--- Records contained in a dataset ---
#####

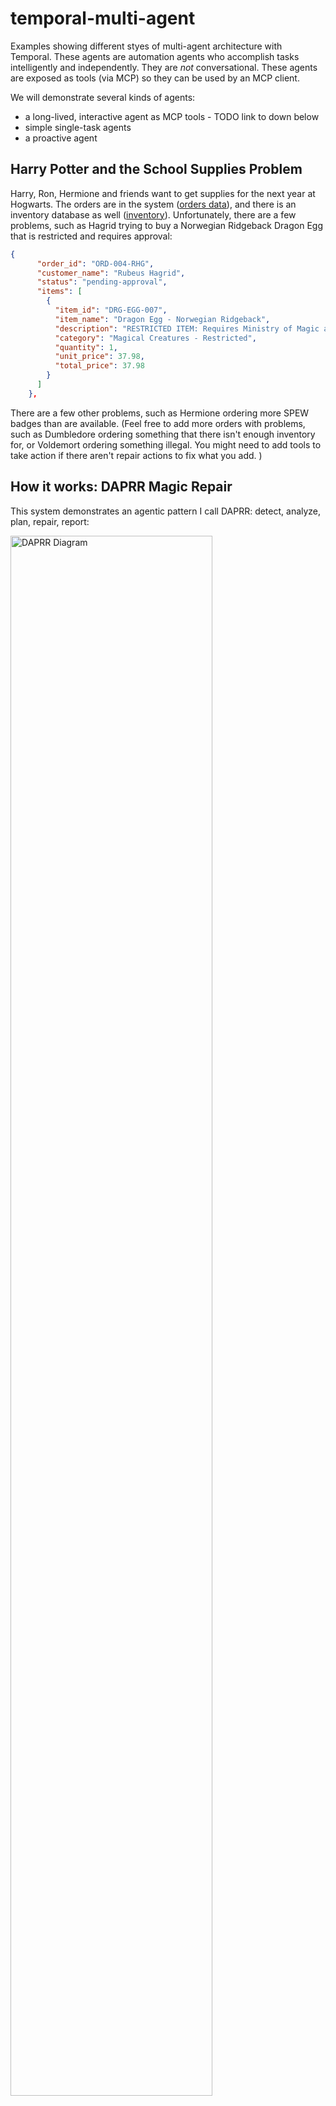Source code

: # temporal-multi-agent
Examples showing different styes of multi-agent architecture with Temporal.
These agents are automation agents who accomplish tasks intelligently and independently. 
They are _not_ conversational. These agents are exposed as tools (via MCP) so they can be used 
by an MCP client.

We will demonstrate several kinds of agents:
- a long-lived, interactive agent as MCP tools - TODO link to down below
- simple single-task agents
- a proactive agent

## Harry Potter and the School Supplies Problem
Harry, Ron, Hermione and friends want to get supplies for the next year at Hogwarts. 
The orders are in the system ([orders data](./data/orders.json)), and there is an inventory database as well ([inventory](./data/inventory.json)).
Unfortunately, there are a few problems, such as Hagrid trying to buy a Norwegian Ridgeback Dragon Egg that is restricted and requires approval:
```json
{
      "order_id": "ORD-004-RHG",
      "customer_name": "Rubeus Hagrid",
      "status": "pending-approval",
      "items": [
        {
          "item_id": "DRG-EGG-007",
          "item_name": "Dragon Egg - Norwegian Ridgeback",
          "description": "RESTRICTED ITEM: Requires Ministry of Magic approval for purchase - breeding license needed",
          "category": "Magical Creatures - Restricted",
          "quantity": 1,
          "unit_price": 37.98,
          "total_price": 37.98
        }
      ]
    },
```
There are a few other problems, such as Hermione ordering more SPEW badges than are available. 
(Feel free to add more orders with problems, such as Dumbledore ordering something that there isn't enough inventory for, or Voldemort ordering something illegal. You might need to add tools to take action if there aren't repair actions to fix what you add. )

## How it works: DAPRR Magic Repair
This system demonstrates an agentic pattern I call DAPRR: detect, analyze, plan, repair, report:

<img src="./assets/DAPRR.png" width="80%" alt="DAPRR Diagram">

Automation agents often do this DAPRR sequence, or a subset, such as analysis, planning, and repair. <br />
Notes:
- Detection can often be a less expensive version of analysis, such as getting _if any_ orders need analysis
  - it could be skipped entirely if the system can be notified when there is a problem
- Planning is a key step - it allows a human to review and approve the plans
- This is a long-running human-in-the-loop agentic process, so it needs durability, interaction, and state (memory). In this sample, we do that with a Temporal Workflow.

This pattern is applicable to **many kinds** of systems. Anything that a human has to detect, think about, and act on could be simplified with this kind of AI-powered automation. Examples include:
- site reliability / production monitoring
- failed transactions
- IT infrastructure scaling (up or down)
- customer service & support
- work to be done

### Repair System Overview: 
<img src="./assets/order-repair-overview.png" width="90%" alt="Order Repair Overview">
The user interacts with the repair process, can query it for status and what it's doing or proposing to do, and approve repairs.
The tools are executed durably with Temporal - in this case an agentic workflow that takes some steps on its own, using AI.

## Prerequisites:
- Python3+
- `uv` (curl -LsSf https://astral.sh/uv/install.sh | sh)
- Temporal [Local Setup Guide](https://learn.temporal.io/getting_started/?_gl=1*1bxho70*_gcl_au*MjE1OTM5MzU5LjE3NDUyNjc4Nzk.*_ga*MjY3ODg1NzM5LjE2ODc0NTcxOTA.*_ga_R90Q9SJD3D*czE3NDc0MDg0NTIkbzk0NyRnMCR0MTc0NzQwODQ1MiRqMCRsMCRoMA..)
- [Claude for Desktop](https://claude.ai/download), [Goose](https://github.com/block/goose), or maybe [mcp inspector](https://github.com/modelcontextprotocol/inspector)


## 1. Setup
```bash
uv venv
source .venv/bin/activate
poetry install
```

### Launch Temporal locally 
(if using local Temporal, see [.env.example](./.env.example) for other options)
```bash
temporal server start-dev
```

### Start the worker
```bash
poetry run python run_worker.py
```

## 2. Running
### Repair Agent Tool
The Repair Agent executes the detect/analyze/plan/repair/report cycle once. 
This agent is:
- a tool that takes action for an agent
- an agent that makes decisions (such as planning & proposing tools)
- an orchestrator of other agents (such as the Analysis and Reporting Agents - who are much simpler)
- a Temporal Workflow - dynamically taking action to accomplish the repair 

([related definitions](https://temporal.io/blog/building-an-agentic-system-thats-actually-production-ready#agentic-systems-definitions))

**Note:** It does update the inventory and orders data as it repairs. You can look at the data files after it runs to see changes. You can reset the data between runs by discarding the changes it makes and refreshing from the git repo.

#### Terminal
An easy way to understand what it's doing is to kick it off via a terminal:
```bash
poetry run python run_repair_agent.py 
```
Optionally you can auto-approve the repairs:
```bash
poetry run python run_repair_agent.py  --auto-approve
```
Or you can approve it using the Temporal UI or included script:
```bash
poetry run python ./approve_repair_for_agent.py --workflow-id "repair-Josh-49c94bb5-d7a6-4a25-a8a3-39f0bf800f91"
```

Here's what the output looks like:
```none
poetry run python run_repair_agent.py --auto-approve
Client connection: [localhost:7233], Namespace: [default], Task Queue: [agent-repair-task-queue]
Josh's Repair Workflow started with ID: repair-Josh-0a75c9b7-cabe-4339-ba9c-5c8770dc88b0
Current repair status: DETECTING-PROBLEMS
Current repair status: PLANNING-REPAIR
Current repair status: PENDING-APPROVAL
Repair planning is complete.
Proposed Orders to repair:
  - ORD-001-HJP: 
    - request_payment_update_tool: confidence score 0.8 
      - additional_notes: Please deliver after 3 PM to avoid Dursleys
      - customer_id: CUST-HP-001
      - customer_name: Harry James Potter
      - order_id: ORD-001-HJP
      - original_payment_method: Gringotts Vault Transfer
  - ORD-002-HJG: 
    - order_inventory_tool: confidence score 0.95 
      - inventory_description: S.P.E.W. Badge Set
      - inventory_to_order: STP-ORG-001
      - order_id: ORD-002-HJG
      - quantity: 300
  - ORD-003-RBW: 
    - request_payment_update_tool: confidence score 0.9 
      - additional_notes: Maybe short on gold. Can you hold this for a week?
      - customer_id: CUST-RW-003
      - customer_name: Ronald Bilius Weasley
      - order_id: ORD-003-RBW
      - original_payment_method: Gringotts Vault Transfer
  - ORD-004-RHG: 
    - request_approval_tool: confidence score 0.95 
      - approval_request_contents: Request to Approve Order
      - approver: approve-orders@diagonalley.co.uk
      - order_id: ORD-004-RHG
Auto-approval is enabled. Proceeding with repair workflow.
Auto-approving the repair workflow
Current repair status: PENDING-REPAIR
Current repair status: PENDING-REPORT
Workflow completed with result: Repair workflow completed with status: REPORT-COMPLETED. 
Report Summary: The repair process was completed successfully for 4 issues, with no problems skipped. 
Each relevant order received the necessary corrections and updates.
```

There are other scripts included for your convenience:
- [query_repair_agent](./query_repair_agent.py)
- [approve_repair_for_agent](./approve_repair_for_agent.py)

You can follow along with its progress in the Temporal UI Workflow History.

#### MCP
You can also hook this up to an MCP Client using the included `mcp_server.py`. <br />
(You may want to reset the data files between runs to get the same results again.)
WSL config:
```JSON
    "order_repair_agent": {
      "disabled": false,
      "timeout": 60,
      "type": "stdio",
      "command": "wsl.exe",
      "args": [
        "--cd",
        "/path/to/temporal-multi-agent",
        "--",
        "poetry",
        "run",
        "python",
        "mcp_server.py"
      ]
    }
```
Here's how it looks with Claude:

<img src="./assets/claude-repair-success.png" width="80%" alt="Claude Success">

### Detection, Analysis, and Reporting: Simple Agents
These agents are implemented as simple activities - they get input, have a prompt, and execute towards their goals, but they are short-lived and make sense as activities. If they fail, they can just try again. 
#TODO say more words here probs

### Proactive Repair Agent
This proactive agent executes detection and analysis periodically, and notifies if it finds problems. 
It can call back into an agentic system like [this one](https://github.com/temporal-community/temporal-ai-agent) with the `callback` input set. <br />
#TODO show what this looks like in the agentic sample system

(It could email or alert in some other way too.) <br/>
It will usually wait for approval before proceeding with the repair. It _recommends_ repair actions but doesn't take action unless it's confidence is higher than 95%. 

Here's how it looks to run from the command line:
```none
poetry run python start_repair_agent_proactive.py 
Client connection: [localhost:7233], Namespace: [default], Task Queue: [agent-repair-task-queue]
Josh's Repair Workflow started with ID: always-be-repairin-for-Josh
Current repair status: DETECTING-PROBLEMS
Current repair status: PLANNING-REPAIR
Current repair status: PENDING-REPAIR
Current repair status: PENDING-REPORT
Repair planning is complete.
<snip just like above but the confidence score was high enough to self-approve>
*** Repair complete*** 
 Summary: The repair process was successful with a total of 3 problems repaired and none skipped. Key repairs involved sending payment update requests to Harry James Potter and Ronald Bilius Weasley. Additionally, an approval request was sent for Rubeus Hagrid's order.
Current repair status: WAITING-FOR-NEXT-CYCLE, waiting for a minute before checking again.
```
You can trigger this from MCP using the `initiate_proactive_agent()` tool.

## 3. Results
Now the Hogwarts students and staff will have what they need this year! 
We demonstrated several different kinds of agents with Temporal:
- a long-lived, interactive agent as MCP tools
- simple single-task agents, doing AI-powered automation
- a proactive agent - also connected via MCP


#todo talk about the styles: single activity, multiple activities, proactive/scheduled, proactive/looping, supervised

#TODO: explain automation agents vs conversational (assistive) agents, and how they can be used together

### What's Cool About This:
#todo talk about long running interactive agents, proactive agents,() self-repairing workflows)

#####

--- Task item ---
Above are some lines. Repeat exactly, and only, those from the line that has "### Detection, Analysis, and" through the line that has "### Proactive Repair Agent".

--- Written answer ---
### Detection, Analysis, and Reporting: Simple Agents
These agents are implemented as simple activities - they get input, have a prompt, and execute towards their goals, but they are short-lived and make sense as activities. If they fail, they can just try again. 
#TODO say more words here probs

### Proactive Repair Agent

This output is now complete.